L'alternance présente de nombreux avantages et notamment celui d'attirer des profils différents. L'argument fait mouche chez les grandes écoles, souvent taxées d'élitistes.
La vindicte lancée contre les Grandes Ecoles à propos de leur manque de diversité sociale a incité un peu plus les établissements à se tourner vers l'alternance. La Commission des Titres d'Ingénieur (CTI) encourage d'ailleurs les établissements à profiter du développement de l'apprentissage pour admettre des titulaires de DUT (diplômes universitaires de technologie) ou de BTS (brevets de technicien supérieur). Un bon moyen de diversifier des promotions jusque-là surtout composées d'élèves de classes préparatoires. Preuve à l'appui, l'ESIGELEC, une école d'ingénieurs généraliste près de Rouen, relève que si les enfants d'ouvriers ne représentent que 17 % des effectifs en cursus classique, ils constituent près du quart des étudiants en apprentissage.

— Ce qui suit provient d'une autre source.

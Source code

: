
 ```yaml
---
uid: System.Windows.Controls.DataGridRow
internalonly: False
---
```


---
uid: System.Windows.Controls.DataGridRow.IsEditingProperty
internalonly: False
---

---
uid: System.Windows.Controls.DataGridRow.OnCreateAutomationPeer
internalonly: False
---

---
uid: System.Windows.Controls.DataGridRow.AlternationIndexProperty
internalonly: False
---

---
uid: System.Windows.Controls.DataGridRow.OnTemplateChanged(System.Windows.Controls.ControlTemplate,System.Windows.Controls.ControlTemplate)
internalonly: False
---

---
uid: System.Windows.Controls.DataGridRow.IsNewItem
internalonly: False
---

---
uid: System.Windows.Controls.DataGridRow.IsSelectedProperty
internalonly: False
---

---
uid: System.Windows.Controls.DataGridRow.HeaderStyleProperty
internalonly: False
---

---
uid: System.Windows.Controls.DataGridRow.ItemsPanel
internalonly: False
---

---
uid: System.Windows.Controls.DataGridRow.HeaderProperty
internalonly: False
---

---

Une récente étude du Céreq tendrait pourtant à prouver que les parcours en apprentissage ne jouent pas un rôle de levier social si important. La faute à un trop grand cloisonnement entre les formations. Cependant, de nombreux témoignages d'étudiants viennent appuyer les arguments des écoles pour ce dispositif. Comme par exemple, Stéphane Ureña : " Je ne viens pas d'une famille particulièrement pauvre mais cela aurait été compliqué d'assumer l'investissement important que nécessite une école de commerce", raconte cet étudiant en deuxième année de Master à l'EDHEC.
"Lors du lancement de notre formation en alternance, notre principale motivation était d'offrir une solution de financement aux familles qui n'avaient pas les moyens de payer les frais de scolarité", se rappelle Pascal Choquet, responsable de l'apprentissage à la Reims Management School. Mais ce n'est pas la seule raison de son engouement pour la formule : "Nous souhaitions aussi créer davantage de proximité avec les entreprises de notre région pour faciliter l'insertion de nos jeunes diplômés", ajoute-t-il avec raison.